Stored entries:
______
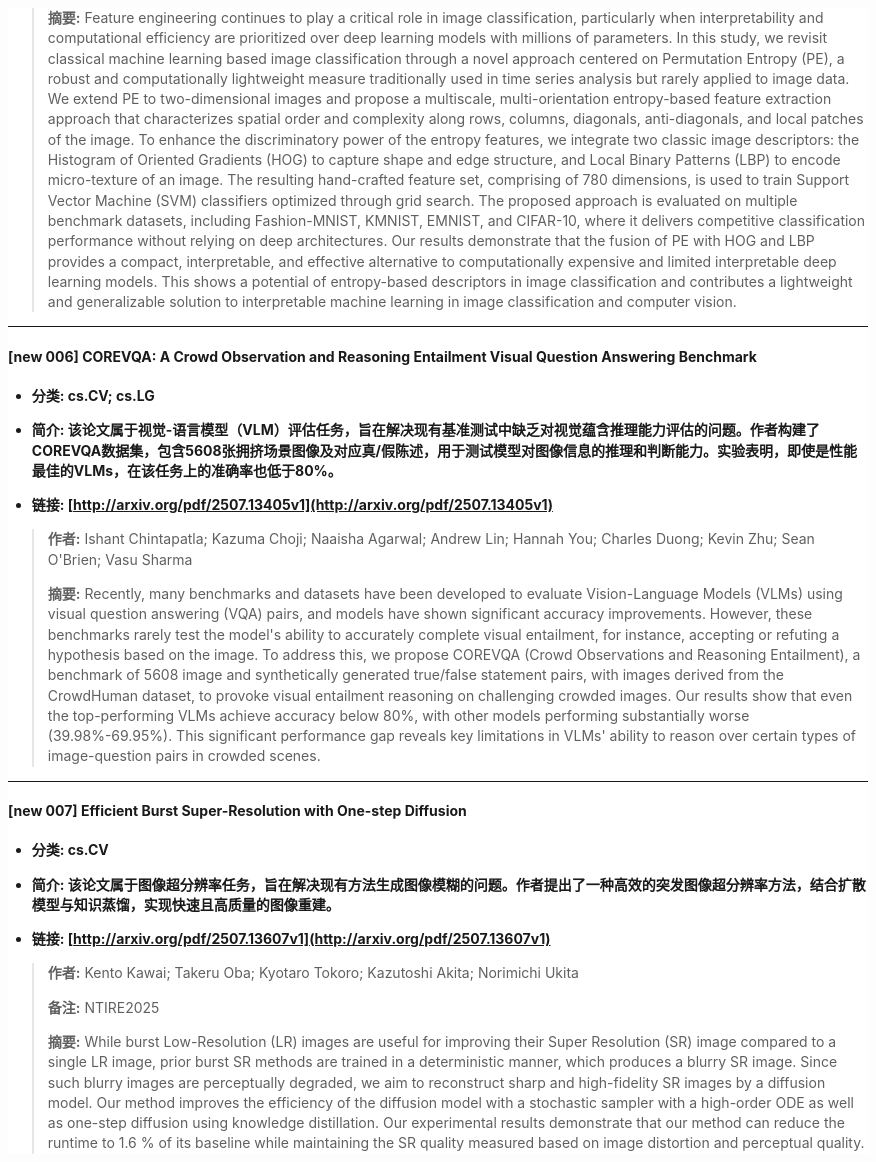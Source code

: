 > **摘要:** Feature engineering continues to play a critical role in image classification, particularly when interpretability and computational efficiency are prioritized over deep learning models with millions of parameters. In this study, we revisit classical machine learning based image classification through a novel approach centered on Permutation Entropy (PE), a robust and computationally lightweight measure traditionally used in time series analysis but rarely applied to image data. We extend PE to two-dimensional images and propose a multiscale, multi-orientation entropy-based feature extraction approach that characterizes spatial order and complexity along rows, columns, diagonals, anti-diagonals, and local patches of the image. To enhance the discriminatory power of the entropy features, we integrate two classic image descriptors: the Histogram of Oriented Gradients (HOG) to capture shape and edge structure, and Local Binary Patterns (LBP) to encode micro-texture of an image. The resulting hand-crafted feature set, comprising of 780 dimensions, is used to train Support Vector Machine (SVM) classifiers optimized through grid search. The proposed approach is evaluated on multiple benchmark datasets, including Fashion-MNIST, KMNIST, EMNIST, and CIFAR-10, where it delivers competitive classification performance without relying on deep architectures. Our results demonstrate that the fusion of PE with HOG and LBP provides a compact, interpretable, and effective alternative to computationally expensive and limited interpretable deep learning models. This shows a potential of entropy-based descriptors in image classification and contributes a lightweight and generalizable solution to interpretable machine learning in image classification and computer vision.
>
---
#### [new 006] COREVQA: A Crowd Observation and Reasoning Entailment Visual Question Answering Benchmark
- **分类: cs.CV; cs.LG**

- **简介: 该论文属于视觉-语言模型（VLM）评估任务，旨在解决现有基准测试中缺乏对视觉蕴含推理能力评估的问题。作者构建了COREVQA数据集，包含5608张拥挤场景图像及对应真/假陈述，用于测试模型对图像信息的推理和判断能力。实验表明，即使是性能最佳的VLMs，在该任务上的准确率也低于80%。**

- **链接: [http://arxiv.org/pdf/2507.13405v1](http://arxiv.org/pdf/2507.13405v1)**

> **作者:** Ishant Chintapatla; Kazuma Choji; Naaisha Agarwal; Andrew Lin; Hannah You; Charles Duong; Kevin Zhu; Sean O'Brien; Vasu Sharma
>
> **摘要:** Recently, many benchmarks and datasets have been developed to evaluate Vision-Language Models (VLMs) using visual question answering (VQA) pairs, and models have shown significant accuracy improvements. However, these benchmarks rarely test the model's ability to accurately complete visual entailment, for instance, accepting or refuting a hypothesis based on the image. To address this, we propose COREVQA (Crowd Observations and Reasoning Entailment), a benchmark of 5608 image and synthetically generated true/false statement pairs, with images derived from the CrowdHuman dataset, to provoke visual entailment reasoning on challenging crowded images. Our results show that even the top-performing VLMs achieve accuracy below 80%, with other models performing substantially worse (39.98%-69.95%). This significant performance gap reveals key limitations in VLMs' ability to reason over certain types of image-question pairs in crowded scenes.
>
---
#### [new 007] Efficient Burst Super-Resolution with One-step Diffusion
- **分类: cs.CV**

- **简介: 该论文属于图像超分辨率任务，旨在解决现有方法生成图像模糊的问题。作者提出了一种高效的突发图像超分辨率方法，结合扩散模型与知识蒸馏，实现快速且高质量的图像重建。**

- **链接: [http://arxiv.org/pdf/2507.13607v1](http://arxiv.org/pdf/2507.13607v1)**

> **作者:** Kento Kawai; Takeru Oba; Kyotaro Tokoro; Kazutoshi Akita; Norimichi Ukita
>
> **备注:** NTIRE2025
>
> **摘要:** While burst Low-Resolution (LR) images are useful for improving their Super Resolution (SR) image compared to a single LR image, prior burst SR methods are trained in a deterministic manner, which produces a blurry SR image. Since such blurry images are perceptually degraded, we aim to reconstruct sharp and high-fidelity SR images by a diffusion model. Our method improves the efficiency of the diffusion model with a stochastic sampler with a high-order ODE as well as one-step diffusion using knowledge distillation. Our experimental results demonstrate that our method can reduce the runtime to 1.6 % of its baseline while maintaining the SR quality measured based on image distortion and perceptual quality.
>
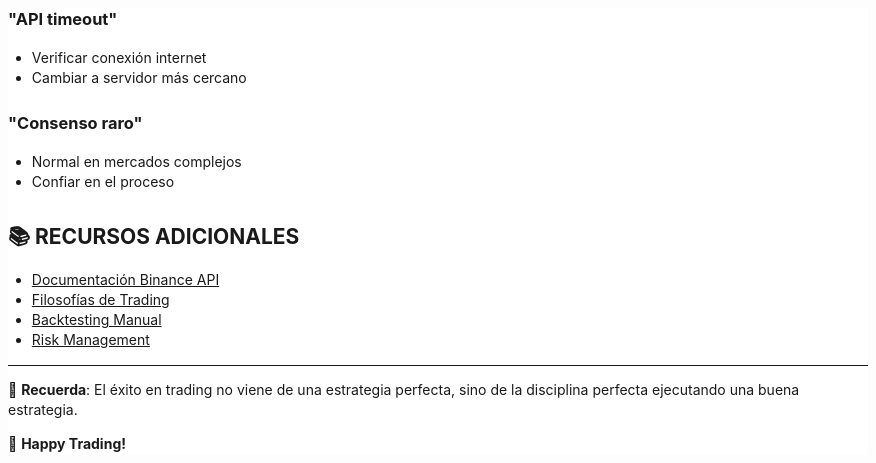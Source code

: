 ### "API timeout"
- Verificar conexión internet
- Cambiar a servidor más cercano

### "Consenso raro"
- Normal en mercados complejos
- Confiar en el proceso

## 📚 RECURSOS ADICIONALES

- [Documentación Binance API](https://binance-docs.github.io/apidocs/)
- [Filosofías de Trading](./philosophers.py)
- [Backtesting Manual](./backtest_guide.md)
- [Risk Management](./risk_management.md)

---

💎 **Recuerda**: El éxito en trading no viene de una estrategia perfecta, 
sino de la disciplina perfecta ejecutando una buena estrategia.

🚀 **Happy Trading!**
______
▸ **Assignment**: From the line containing "- [Documentación Binance" down to the last line of the data, transcribe every line exactly; nothing else should appear.

▸ **Result**:
- [Documentación Binance API](https://binance-docs.github.io/apidocs/)
- [Filosofías de Trading](./philosophers.py)
- [Backtesting Manual](./backtest_guide.md)
- [Risk Management](./risk_management.md)

---

💎 **Recuerda**: El éxito en trading no viene de una estrategia perfecta, 
sino de la disciplina perfecta ejecutando una buena estrategia.

🚀 **Happy Trading!**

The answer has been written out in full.